I used Amazon to create two lists of my own -- one on CREATIVITY and one on SELLING.
If you've created a Listmania on Amazon, please leave the link in the comments section of this blog post -- I'm always looking for recommendations from friends.
PS: One of the first books listed on my SELLING list is Jeffrey Gitomer's new title, "The Little Red Book of Selling." This book now surpasses his first work "The Sales Bible" as my all-time favorite book on selling.
If you buy Gitomer's new book from Amazon.com tomorrow (Tueday, September 7th) and email the order confirmation to firstname.lastname@example.org, you'll receive a bunch of free stuff, including Jeffrey's never before seen "Little eBook on Follow-up", half-price registration on an up-coming seminar, and additional ebooks, reports, and articles from 15 other experts on branding, customer service, networking, and personal development.

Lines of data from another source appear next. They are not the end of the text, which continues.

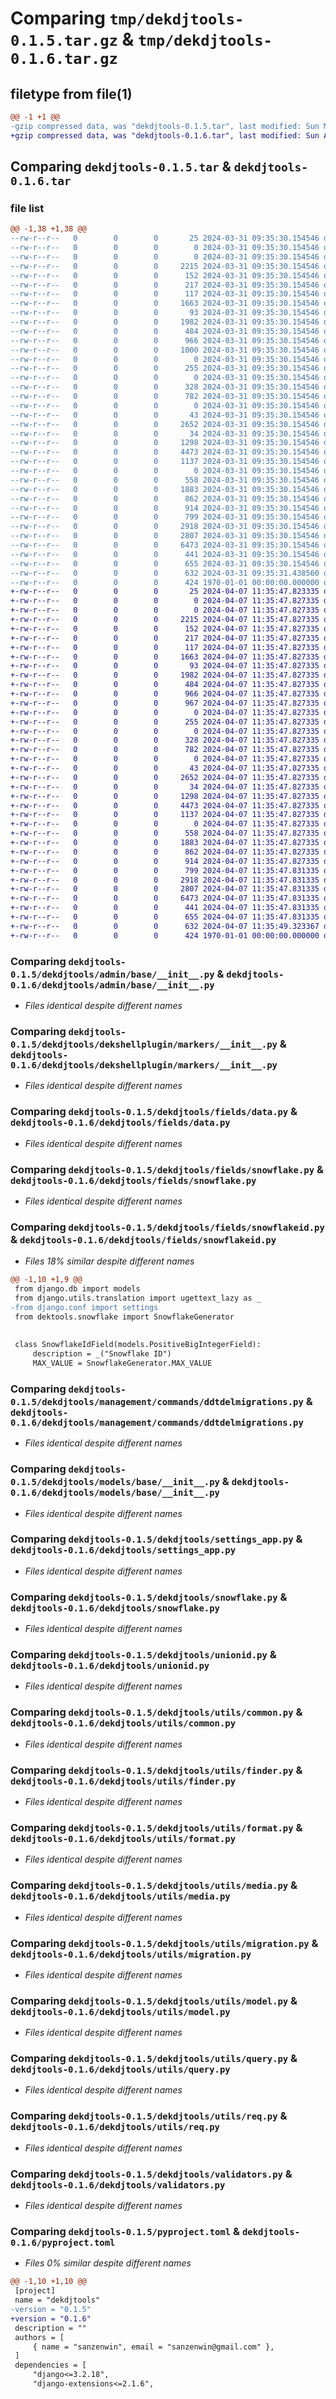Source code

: # Comparing `tmp/dekdjtools-0.1.5.tar.gz` & `tmp/dekdjtools-0.1.6.tar.gz`

## filetype from file(1)

```diff
@@ -1 +1 @@
-gzip compressed data, was "dekdjtools-0.1.5.tar", last modified: Sun Mar 31 09:35:31 2024, max compression
+gzip compressed data, was "dekdjtools-0.1.6.tar", last modified: Sun Apr  7 11:35:49 2024, max compression
```

## Comparing `dekdjtools-0.1.5.tar` & `dekdjtools-0.1.6.tar`

### file list

```diff
@@ -1,38 +1,38 @@
--rw-r--r--   0        0        0       25 2024-03-31 09:35:30.154546 dekdjtools-0.1.5/README.md
--rw-r--r--   0        0        0        0 2024-03-31 09:35:30.154546 dekdjtools-0.1.5/dekdjtools/__init__.py
--rw-r--r--   0        0        0        0 2024-03-31 09:35:30.154546 dekdjtools-0.1.5/dekdjtools/admin/__init__.py
--rw-r--r--   0        0        0     2215 2024-03-31 09:35:30.154546 dekdjtools-0.1.5/dekdjtools/admin/base/__init__.py
--rw-r--r--   0        0        0      152 2024-03-31 09:35:30.154546 dekdjtools-0.1.5/dekdjtools/apps.py
--rw-r--r--   0        0        0      217 2024-03-31 09:35:30.154546 dekdjtools-0.1.5/dekdjtools/console.py
--rw-r--r--   0        0        0      117 2024-03-31 09:35:30.154546 dekdjtools-0.1.5/dekdjtools/dekshellplugin/__init__.py
--rw-r--r--   0        0        0     1663 2024-03-31 09:35:30.154546 dekdjtools-0.1.5/dekdjtools/dekshellplugin/markers/__init__.py
--rw-r--r--   0        0        0       93 2024-03-31 09:35:30.154546 dekdjtools-0.1.5/dekdjtools/fields/__init__.py
--rw-r--r--   0        0        0     1982 2024-03-31 09:35:30.154546 dekdjtools-0.1.5/dekdjtools/fields/data.py
--rw-r--r--   0        0        0      484 2024-03-31 09:35:30.154546 dekdjtools-0.1.5/dekdjtools/fields/image.py
--rw-r--r--   0        0        0      966 2024-03-31 09:35:30.154546 dekdjtools-0.1.5/dekdjtools/fields/snowflake.py
--rw-r--r--   0        0        0     1000 2024-03-31 09:35:30.154546 dekdjtools-0.1.5/dekdjtools/fields/snowflakeid.py
--rw-r--r--   0        0        0        0 2024-03-31 09:35:30.154546 dekdjtools-0.1.5/dekdjtools/management/__init__.py
--rw-r--r--   0        0        0      255 2024-03-31 09:35:30.154546 dekdjtools-0.1.5/dekdjtools/management/base/__init__.py
--rw-r--r--   0        0        0        0 2024-03-31 09:35:30.154546 dekdjtools-0.1.5/dekdjtools/management/commands/__init__.py
--rw-r--r--   0        0        0      328 2024-03-31 09:35:30.154546 dekdjtools-0.1.5/dekdjtools/management/commands/ddtdbreset.py
--rw-r--r--   0        0        0      782 2024-03-31 09:35:30.154546 dekdjtools-0.1.5/dekdjtools/management/commands/ddtdelmigrations.py
--rw-r--r--   0        0        0        0 2024-03-31 09:35:30.154546 dekdjtools-0.1.5/dekdjtools/migrations/__init__.py
--rw-r--r--   0        0        0       43 2024-03-31 09:35:30.154546 dekdjtools-0.1.5/dekdjtools/models/__init__.py
--rw-r--r--   0        0        0     2652 2024-03-31 09:35:30.154546 dekdjtools-0.1.5/dekdjtools/models/base/__init__.py
--rw-r--r--   0        0        0       34 2024-03-31 09:35:30.154546 dekdjtools-0.1.5/dekdjtools/settings.py
--rw-r--r--   0        0        0     1298 2024-03-31 09:35:30.154546 dekdjtools-0.1.5/dekdjtools/settings_app.py
--rw-r--r--   0        0        0     4473 2024-03-31 09:35:30.154546 dekdjtools-0.1.5/dekdjtools/snowflake.py
--rw-r--r--   0        0        0     1137 2024-03-31 09:35:30.154546 dekdjtools-0.1.5/dekdjtools/unionid.py
--rw-r--r--   0        0        0        0 2024-03-31 09:35:30.154546 dekdjtools-0.1.5/dekdjtools/utils/__init__.py
--rw-r--r--   0        0        0      558 2024-03-31 09:35:30.154546 dekdjtools-0.1.5/dekdjtools/utils/common.py
--rw-r--r--   0        0        0     1883 2024-03-31 09:35:30.154546 dekdjtools-0.1.5/dekdjtools/utils/finder.py
--rw-r--r--   0        0        0      862 2024-03-31 09:35:30.154546 dekdjtools-0.1.5/dekdjtools/utils/format.py
--rw-r--r--   0        0        0      914 2024-03-31 09:35:30.154546 dekdjtools-0.1.5/dekdjtools/utils/media.py
--rw-r--r--   0        0        0      799 2024-03-31 09:35:30.154546 dekdjtools-0.1.5/dekdjtools/utils/migration.py
--rw-r--r--   0        0        0     2918 2024-03-31 09:35:30.154546 dekdjtools-0.1.5/dekdjtools/utils/model.py
--rw-r--r--   0        0        0     2807 2024-03-31 09:35:30.154546 dekdjtools-0.1.5/dekdjtools/utils/query.py
--rw-r--r--   0        0        0     6473 2024-03-31 09:35:30.154546 dekdjtools-0.1.5/dekdjtools/utils/req.py
--rw-r--r--   0        0        0      441 2024-03-31 09:35:30.154546 dekdjtools-0.1.5/dekdjtools/utils/user.py
--rw-r--r--   0        0        0      655 2024-03-31 09:35:30.154546 dekdjtools-0.1.5/dekdjtools/validators.py
--rw-r--r--   0        0        0      632 2024-03-31 09:35:31.438560 dekdjtools-0.1.5/pyproject.toml
--rw-r--r--   0        0        0      424 1970-01-01 00:00:00.000000 dekdjtools-0.1.5/PKG-INFO
+-rw-r--r--   0        0        0       25 2024-04-07 11:35:47.823335 dekdjtools-0.1.6/README.md
+-rw-r--r--   0        0        0        0 2024-04-07 11:35:47.827335 dekdjtools-0.1.6/dekdjtools/__init__.py
+-rw-r--r--   0        0        0        0 2024-04-07 11:35:47.827335 dekdjtools-0.1.6/dekdjtools/admin/__init__.py
+-rw-r--r--   0        0        0     2215 2024-04-07 11:35:47.827335 dekdjtools-0.1.6/dekdjtools/admin/base/__init__.py
+-rw-r--r--   0        0        0      152 2024-04-07 11:35:47.827335 dekdjtools-0.1.6/dekdjtools/apps.py
+-rw-r--r--   0        0        0      217 2024-04-07 11:35:47.827335 dekdjtools-0.1.6/dekdjtools/console.py
+-rw-r--r--   0        0        0      117 2024-04-07 11:35:47.827335 dekdjtools-0.1.6/dekdjtools/dekshellplugin/__init__.py
+-rw-r--r--   0        0        0     1663 2024-04-07 11:35:47.827335 dekdjtools-0.1.6/dekdjtools/dekshellplugin/markers/__init__.py
+-rw-r--r--   0        0        0       93 2024-04-07 11:35:47.827335 dekdjtools-0.1.6/dekdjtools/fields/__init__.py
+-rw-r--r--   0        0        0     1982 2024-04-07 11:35:47.827335 dekdjtools-0.1.6/dekdjtools/fields/data.py
+-rw-r--r--   0        0        0      484 2024-04-07 11:35:47.827335 dekdjtools-0.1.6/dekdjtools/fields/image.py
+-rw-r--r--   0        0        0      966 2024-04-07 11:35:47.827335 dekdjtools-0.1.6/dekdjtools/fields/snowflake.py
+-rw-r--r--   0        0        0      967 2024-04-07 11:35:47.827335 dekdjtools-0.1.6/dekdjtools/fields/snowflakeid.py
+-rw-r--r--   0        0        0        0 2024-04-07 11:35:47.827335 dekdjtools-0.1.6/dekdjtools/management/__init__.py
+-rw-r--r--   0        0        0      255 2024-04-07 11:35:47.827335 dekdjtools-0.1.6/dekdjtools/management/base/__init__.py
+-rw-r--r--   0        0        0        0 2024-04-07 11:35:47.827335 dekdjtools-0.1.6/dekdjtools/management/commands/__init__.py
+-rw-r--r--   0        0        0      328 2024-04-07 11:35:47.827335 dekdjtools-0.1.6/dekdjtools/management/commands/ddtdbreset.py
+-rw-r--r--   0        0        0      782 2024-04-07 11:35:47.827335 dekdjtools-0.1.6/dekdjtools/management/commands/ddtdelmigrations.py
+-rw-r--r--   0        0        0        0 2024-04-07 11:35:47.827335 dekdjtools-0.1.6/dekdjtools/migrations/__init__.py
+-rw-r--r--   0        0        0       43 2024-04-07 11:35:47.827335 dekdjtools-0.1.6/dekdjtools/models/__init__.py
+-rw-r--r--   0        0        0     2652 2024-04-07 11:35:47.827335 dekdjtools-0.1.6/dekdjtools/models/base/__init__.py
+-rw-r--r--   0        0        0       34 2024-04-07 11:35:47.827335 dekdjtools-0.1.6/dekdjtools/settings.py
+-rw-r--r--   0        0        0     1298 2024-04-07 11:35:47.827335 dekdjtools-0.1.6/dekdjtools/settings_app.py
+-rw-r--r--   0        0        0     4473 2024-04-07 11:35:47.827335 dekdjtools-0.1.6/dekdjtools/snowflake.py
+-rw-r--r--   0        0        0     1137 2024-04-07 11:35:47.827335 dekdjtools-0.1.6/dekdjtools/unionid.py
+-rw-r--r--   0        0        0        0 2024-04-07 11:35:47.827335 dekdjtools-0.1.6/dekdjtools/utils/__init__.py
+-rw-r--r--   0        0        0      558 2024-04-07 11:35:47.827335 dekdjtools-0.1.6/dekdjtools/utils/common.py
+-rw-r--r--   0        0        0     1883 2024-04-07 11:35:47.827335 dekdjtools-0.1.6/dekdjtools/utils/finder.py
+-rw-r--r--   0        0        0      862 2024-04-07 11:35:47.827335 dekdjtools-0.1.6/dekdjtools/utils/format.py
+-rw-r--r--   0        0        0      914 2024-04-07 11:35:47.827335 dekdjtools-0.1.6/dekdjtools/utils/media.py
+-rw-r--r--   0        0        0      799 2024-04-07 11:35:47.831335 dekdjtools-0.1.6/dekdjtools/utils/migration.py
+-rw-r--r--   0        0        0     2918 2024-04-07 11:35:47.831335 dekdjtools-0.1.6/dekdjtools/utils/model.py
+-rw-r--r--   0        0        0     2807 2024-04-07 11:35:47.831335 dekdjtools-0.1.6/dekdjtools/utils/query.py
+-rw-r--r--   0        0        0     6473 2024-04-07 11:35:47.831335 dekdjtools-0.1.6/dekdjtools/utils/req.py
+-rw-r--r--   0        0        0      441 2024-04-07 11:35:47.831335 dekdjtools-0.1.6/dekdjtools/utils/user.py
+-rw-r--r--   0        0        0      655 2024-04-07 11:35:47.831335 dekdjtools-0.1.6/dekdjtools/validators.py
+-rw-r--r--   0        0        0      632 2024-04-07 11:35:49.323367 dekdjtools-0.1.6/pyproject.toml
+-rw-r--r--   0        0        0      424 1970-01-01 00:00:00.000000 dekdjtools-0.1.6/PKG-INFO
```

### Comparing `dekdjtools-0.1.5/dekdjtools/admin/base/__init__.py` & `dekdjtools-0.1.6/dekdjtools/admin/base/__init__.py`

 * *Files identical despite different names*

### Comparing `dekdjtools-0.1.5/dekdjtools/dekshellplugin/markers/__init__.py` & `dekdjtools-0.1.6/dekdjtools/dekshellplugin/markers/__init__.py`

 * *Files identical despite different names*

### Comparing `dekdjtools-0.1.5/dekdjtools/fields/data.py` & `dekdjtools-0.1.6/dekdjtools/fields/data.py`

 * *Files identical despite different names*

### Comparing `dekdjtools-0.1.5/dekdjtools/fields/snowflake.py` & `dekdjtools-0.1.6/dekdjtools/fields/snowflake.py`

 * *Files identical despite different names*

### Comparing `dekdjtools-0.1.5/dekdjtools/fields/snowflakeid.py` & `dekdjtools-0.1.6/dekdjtools/fields/snowflakeid.py`

 * *Files 18% similar despite different names*

```diff
@@ -1,10 +1,9 @@
 from django.db import models
 from django.utils.translation import ugettext_lazy as _
-from django.conf import settings
 from dektools.snowflake import SnowflakeGenerator
 
 
 class SnowflakeIdField(models.PositiveBigIntegerField):
     description = _("Snowflake ID")
     MAX_VALUE = SnowflakeGenerator.MAX_VALUE
```

### Comparing `dekdjtools-0.1.5/dekdjtools/management/commands/ddtdelmigrations.py` & `dekdjtools-0.1.6/dekdjtools/management/commands/ddtdelmigrations.py`

 * *Files identical despite different names*

### Comparing `dekdjtools-0.1.5/dekdjtools/models/base/__init__.py` & `dekdjtools-0.1.6/dekdjtools/models/base/__init__.py`

 * *Files identical despite different names*

### Comparing `dekdjtools-0.1.5/dekdjtools/settings_app.py` & `dekdjtools-0.1.6/dekdjtools/settings_app.py`

 * *Files identical despite different names*

### Comparing `dekdjtools-0.1.5/dekdjtools/snowflake.py` & `dekdjtools-0.1.6/dekdjtools/snowflake.py`

 * *Files identical despite different names*

### Comparing `dekdjtools-0.1.5/dekdjtools/unionid.py` & `dekdjtools-0.1.6/dekdjtools/unionid.py`

 * *Files identical despite different names*

### Comparing `dekdjtools-0.1.5/dekdjtools/utils/common.py` & `dekdjtools-0.1.6/dekdjtools/utils/common.py`

 * *Files identical despite different names*

### Comparing `dekdjtools-0.1.5/dekdjtools/utils/finder.py` & `dekdjtools-0.1.6/dekdjtools/utils/finder.py`

 * *Files identical despite different names*

### Comparing `dekdjtools-0.1.5/dekdjtools/utils/format.py` & `dekdjtools-0.1.6/dekdjtools/utils/format.py`

 * *Files identical despite different names*

### Comparing `dekdjtools-0.1.5/dekdjtools/utils/media.py` & `dekdjtools-0.1.6/dekdjtools/utils/media.py`

 * *Files identical despite different names*

### Comparing `dekdjtools-0.1.5/dekdjtools/utils/migration.py` & `dekdjtools-0.1.6/dekdjtools/utils/migration.py`

 * *Files identical despite different names*

### Comparing `dekdjtools-0.1.5/dekdjtools/utils/model.py` & `dekdjtools-0.1.6/dekdjtools/utils/model.py`

 * *Files identical despite different names*

### Comparing `dekdjtools-0.1.5/dekdjtools/utils/query.py` & `dekdjtools-0.1.6/dekdjtools/utils/query.py`

 * *Files identical despite different names*

### Comparing `dekdjtools-0.1.5/dekdjtools/utils/req.py` & `dekdjtools-0.1.6/dekdjtools/utils/req.py`

 * *Files identical despite different names*

### Comparing `dekdjtools-0.1.5/dekdjtools/validators.py` & `dekdjtools-0.1.6/dekdjtools/validators.py`

 * *Files identical despite different names*

### Comparing `dekdjtools-0.1.5/pyproject.toml` & `dekdjtools-0.1.6/pyproject.toml`

 * *Files 0% similar despite different names*

```diff
@@ -1,10 +1,10 @@
 [project]
 name = "dekdjtools"
-version = "0.1.5"
+version = "0.1.6"
 description = ""
 authors = [
     { name = "sanzenwin", email = "sanzenwin@gmail.com" },
 ]
 dependencies = [
     "django<=3.2.18",
     "django-extensions<=2.1.6",
```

You could also win a full hour, one-on-one, phone consultation with sales-guru-Gitomer himself!
Definitely worth the $13 you'll pay for the book, don't you think?
Only on September 7th!
Hot or Not? Blame Your Name
Survey says sexy is as sexy sounds
My buddy Peter Lloyd just posted the latest edition of his Heads Up! newsletter, and it features a link to a Nature.com article about researching the appeal of names vs. sex appeal.
I wonder if this could be done on a site like Amazon.com with book titles and cover art? It would truly be an experiment about judging a book by its cover.
Library of Unwritten Books
Matches nicely with my days of unpublished posts
Sorry for the lack of recent posts -- lots of stuff to write about, just haven't had much time to get them down on paper (down on pixels?).
I've been saving this link to an article about a Library of Unwritten Books for awhile, and since I've gone a stretch without writing anything myself, it seemed especially appropriate.